Ryder’s arm dove through the opening. The top chunk of glass shaved the skin off his middle finger.
He belted out in pain and blindly searched for the lock.
The infected was on its feet and heading his way. More of them poured through the broken spaces in the fence.
His bloody fingers found the bolt and unlocked it. He swung the door ope
n and tore inside. The monster’s fingers danced around his collar. Ryder threw an elbow and demolished its nose. The impact sent the beast to its knees and gave Ryder enough space to make his escape. The rest of the monsters trampled their zombie buddy as they scrambled after the big man.
Behind one of the doors in the hallway, Ryder caught the faint sound of duct tape ripping off a roll. He smirked and headed for the entrance.
Sara secured the last length of tape around the handle of an edge trimmer. The head of the tool was a sawblade shaped disc of metal which held fourteen sharp spikes. The knife stuck from the end of the implement like the head of a spear. The weapon appeared as deadly and mean as she hoped it would. Ryder rushed into the garage.
Sara aimed her brutal spear at the maniac and hissed. “Don’t you fucking come near me!”

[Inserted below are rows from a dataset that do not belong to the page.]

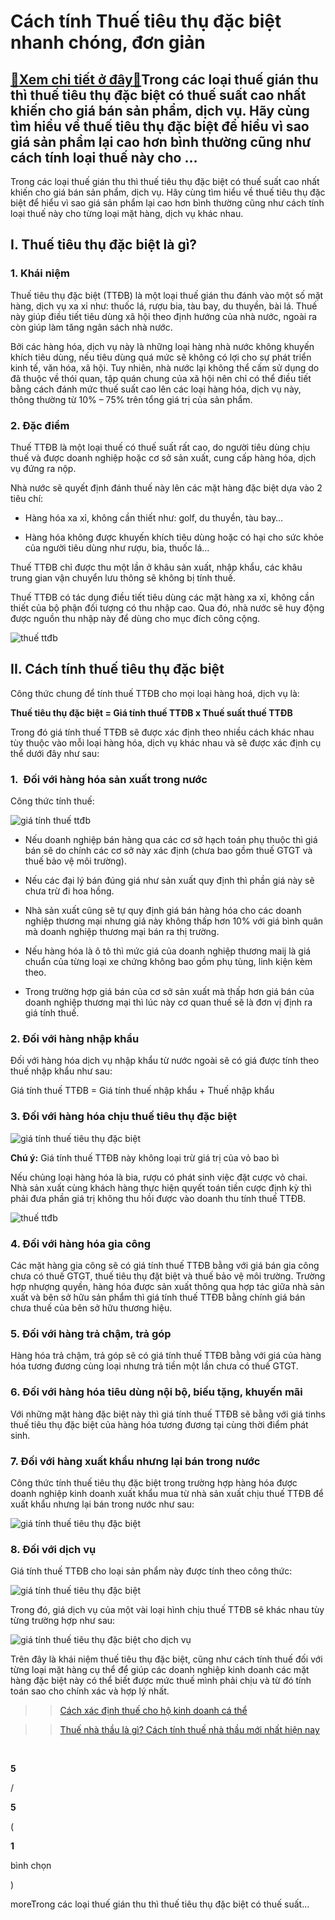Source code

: Cách tính Thuế tiêu thụ đặc biệt nhanh chóng, đơn giản
======================================================

[:gift:Xem chi tiết ở đây:gift:](https://hddtvn.com/cach-tinh-thue-tieu-thu-dac-biet-nhanh-chong-don-gian/)Trong các loại thuế gián thu thì thuế tiêu thụ đặc biệt có thuế suất cao nhất khiến cho giá bán sản phẩm, dịch vụ. Hãy cùng tìm hiểu về thuế tiêu thụ đặc biệt để hiểu vì sao giá sản phẩm lại cao hơn bình thường cũng như cách tính loại thuế này cho …
---------------------------------------------------------------------------------------------------------------------------------------------------------------------------------------------------------------------------------------------------------

Trong các loại thuế gián thu thì thuế tiêu thụ đặc biệt có thuế suất cao nhất khiến cho giá bán sản phẩm, dịch vụ. Hãy cùng tìm hiểu về thuế tiêu thụ đặc biệt để hiểu vì sao giá sản phẩm lại cao hơn bình thường cũng như cách tính loại thuế này cho từng loại mặt hàng, dịch vụ khác nhau.


I. Thuế tiêu thụ đặc biệt là gì?
--------------------------------


### 1. Khái niệm


Thuế tiêu thụ đặc biệt (TTĐB) là một loại thuế gián thu đánh vào một số mặt hàng, dịch vụ xa xỉ như: thuốc lá, rượu bia, tàu bay, du thuyền, bài lá. Thuế này giúp điều tiết tiêu dùng xã hội theo định hướng của nhà nước, ngoài ra còn giúp làm tăng ngân sách nhà nước.


Bởi các hàng hóa, dịch vụ này là những loại hàng nhà nước không khuyến khích tiêu dùng, nếu tiêu dùng quá mức sẽ không có lợi cho sự phát triển kinh tế, văn hóa, xã hội. Tuy nhiên, nhà nước lại không thể cấm sử dụng do đã thuộc về thói quan, tập quán chung của xã hội nên chỉ có thể điều tiết bằng cách đánh mức thuế suất cao lên các loại hàng hóa, dịch vụ này, thông thường từ 10% – 75% trên tổng giá trị của sản phẩm.


### 2. Đặc điểm


Thuế TTĐB là một loại thuế có thuế suất rất cao, do người tiêu dùng chịu thuế và được doanh nghiệp hoặc cơ sở sản xuất, cung cấp hàng hóa, dịch vụ đứng ra nộp.


Nhà nước sẽ quyết định đánh thuế này lên các mặt hàng đặc biệt dựa vào 2 tiêu chí:




* Hàng hóa xa xỉ, không cần thiết như: golf, du thuyền, tàu bay…

* Hàng hóa không được khuyến khích tiêu dùng hoặc có hại cho sức khỏe của người tiêu dùng như rượu, bia, thuốc lá…



Thuế TTĐB chỉ được thu một lần ở khâu sản xuất, nhập khẩu, các khâu trung gian vận chuyển lưu thông sẽ không bị tính thuế.


Thuế TTĐB có tác dụng điều tiết tiêu dùng các mặt hàng xa xỉ, không cần thiết của bộ phận đối tượng có thu nhập cao. Qua đó, nhà nước sẽ huy động được nguồn thu nhập này để dùng cho mục đích công cộng.


![thuế ttđb](https://hddtvn.com/wp-content/uploads/2021/01/ExciseTax.png "thuế ttđb")


II. Cách tính thuế tiêu thụ đặc biệt
------------------------------------


Công thức chung để tính thuế TTĐB cho mọi loại hàng hoá, dịch vụ là:


**Thuế tiêu thụ đặc biệt = Giá tính thuế TTĐB x Thuế suất thuế TTĐB**


Trong đó giá tính thuế TTĐB sẽ được xác định theo nhiều cách khác nhau tùy thuộc vào mỗi loại hàng hóa, dịch vụ khác nhau và sẽ được xác định cụ thể dưới đây như sau:


### 1.  Đối với hàng hóa sản xuất trong nước


Công thức tính thuế:


![giá tính thuế ttđb](https://hddtvn.com/wp-content/uploads/2021/01/1-1-1.png "giá tính thuế ttđb")




* Nếu doanh nghiệp bán hàng qua các cơ sở hạch toán phụ thuộc thì giá bán sẽ do chính các cơ sở này xác định (chưa bao gồm thuế GTGT và thuế bảo vệ môi trường).

* Nếu các đại lý bán đúng giá như sản xuất quy định thì phần giá này sẽ chưa trừ đi hoa hồng.

* Nhà sản xuất cũng sẽ tự quy định giá bán hàng hóa cho các doanh nghiệp thương mại nhưng giá này không thấp hơn 10% với giá bình quân mà doanh nghiệp thương mại bán ra thị trường.

* Nếu hàng hóa là ô tô thì mức giá của doanh nghiệp thương maij là giá chuẩn của từng loại xe chứng không bao gồm phụ tùng, linh kiện kèm theo.

* Trong trường hợp giá bán của cơ sở sản xuất mà thấp hơn giá bán của doanh nghiệp thương mại thì lúc này cơ quan thuế sẽ là đơn vị định ra giá tính thuế.



### 2. Đối với hàng nhập khẩu


Đối với hàng hóa dịch vụ nhập khẩu từ nước ngoài sẽ có giá được tính theo thuế nhập khẩu như sau:


Giá tính thuế TTĐB = Giá tính thuế nhập khẩu + Thuế nhập khẩu


### 3. Đối với hàng hóa chịu thuế tiêu thụ đặc biệt


![giá tính thuế tiêu thụ đặc biệt](https://hddtvn.com/wp-content/uploads/2021/01/2-2-1.png "giá tính thuế tiêu thụ đặc biệt")


**Chú ý:** Giá tính thuế TTĐB này không loại trừ giá trị của vỏ bao bì


Nếu chủng loại hàng hóa là bia, rượu có phát sinh việc đặt cược vỏ chai. Nhà sản xuất cùng khách hàng thực hiện quyết toán tiền cược định kỳ thì phải đưa phần giá trị không thu hồi được vào doanh thu tính thuế TTĐB.


![thuế ttđb](https://hddtvn.com/wp-content/uploads/2021/01/2205_thuettdb-1.jpg "thuế ttđb")


### 4. Đối với hàng hóa gia công


Các mặt hàng gia công sẽ có giá tính thuế TTĐB bằng với giá bán gia công chưa có thuế GTGT, thuế tiêu thụ đặt biệt và thuế bảo vệ môi trường. Trường hợp nhượng quyền, hàng hóa được sản xuất thông qua hợp tác giữa nhà sản xuất và bên sở hữu sản phẩm thì giá tính thuế TTĐB bằng chính giá bán chưa thuế của bên sở hữu thương hiệu.


### 5. Đối với hàng trả chậm, trả góp


Hàng hóa trả chậm, trả góp sẽ có giá tính thuế TTĐB bằng với giá của hàng hóa tương đương cùng loại nhưng trả tiền một lần chưa có thuế GTGT.


### 6. Đối với hàng hóa tiêu dùng nội bộ, biếu tặng, khuyến mãi


Với những mặt hàng đặc biệt này thì giá tính thuế TTĐB sẽ bằng với giá tinhs thuế tiêu thụ đặc biệt của hàng hóa tương đương tại cùng thời điểm phát sinh.


### 7. Đối với hàng xuất khẩu nhưng lại bán trong nước


Công thức tính thuế tiêu thụ đặc biệt trong trường hợp hàng hóa được doanh nghiệp kinh doanh xuất khẩu mua từ nhà sản xuất chịu thuế TTĐB để xuất khẩu nhưng lại bán trong nước như sau:


![giá tính thuế tiêu thụ đặc biệt](https://hddtvn.com/wp-content/uploads/2021/01/3-2-1.png "giá tính thuế tiêu thụ đặc biệt")


### 8. Đối với dịch vụ


Giá tính thuế TTĐB cho loại sản phẩm này được tính theo công thức:


![giá tính thuế tiêu thụ đặc biệt](https://hddtvn.com/wp-content/uploads/2021/01/4-1-1.png "giá tính thuế tiêu thụ đặc biệt")


Trong đó, giá dịch vụ của một vài loại hình chịu thuế TTĐB sẽ khác nhau tùy từng trường hợp như sau:


![giá tính thuế tiêu thụ đặc biệt cho dịch vụ](https://hddtvn.com/wp-content/uploads/2021/01/5-8.png "giá tính thuế tiêu thụ đặc biệt cho dịch vụ")


Trên đây là khái niệm thuế tiêu thụ đặc biệt, cũng như cách tính thuế đối với từng loại mặt hàng cụ thể để giúp các doanh nghiệp kinh doanh các mặt hàng đặc biệt này có thể biết được mức thuế mình phải chịu và từ đó tính toán sao cho chính xác và hợp lý nhất.


>> [Cách xác định thuế cho hộ kinh doanh cá thể](#)


>> [Thuế nhà thầu là gì? Cách tính thuế nhà thầu mới nhất hiện nay](#)


 








































**5**  

/  

**5**  

(  

**1**  

  

 bình chọn   

)


moreTrong các loại thuế gián thu thì thuế tiêu thụ đặc biệt có thuế suất…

He closed the door quickly and kept his shoulder against the metal surface. “Look, Red. I’d love to do harm to that sexy little body of yours, but we have to work together if we want to get out of here alive.”
She spit the words, “What are you talking about?”
A zombie flung itself into Ryder’s barricade. Another body thundered into the other side of the door. Then another.
Chapter 10
Troy stared out the passenger window. The vibrant green of the countryside zoomed by in a haze. Inside his mind, however, he was reliving the moment Ryder appeared, hit him with the shovel and attacked Sara. The trauma played on a loop. He repeatedly witnessed his failure in excruciating detail. His face ached, and he was sure Ryder knocked a tooth loose, but his pride received the most damage.
How could I let him take her?
You froze up. The second you heard that bastard’s voice you should have swung at him, Troy scolded himself.
Ryder induced an extreme level of fear in Troy. One he had never experienced before and when Ryder arrived in Desiree’s backyard, it was like Satan had climbed out of hell.
The guy is evil in its purest form. Troy told himself. The things he threatened to do to Sara made him sound like a maniac that reveled in other’s pain. Troy’s mind went to the question he had been trying to avoid since they got into the van.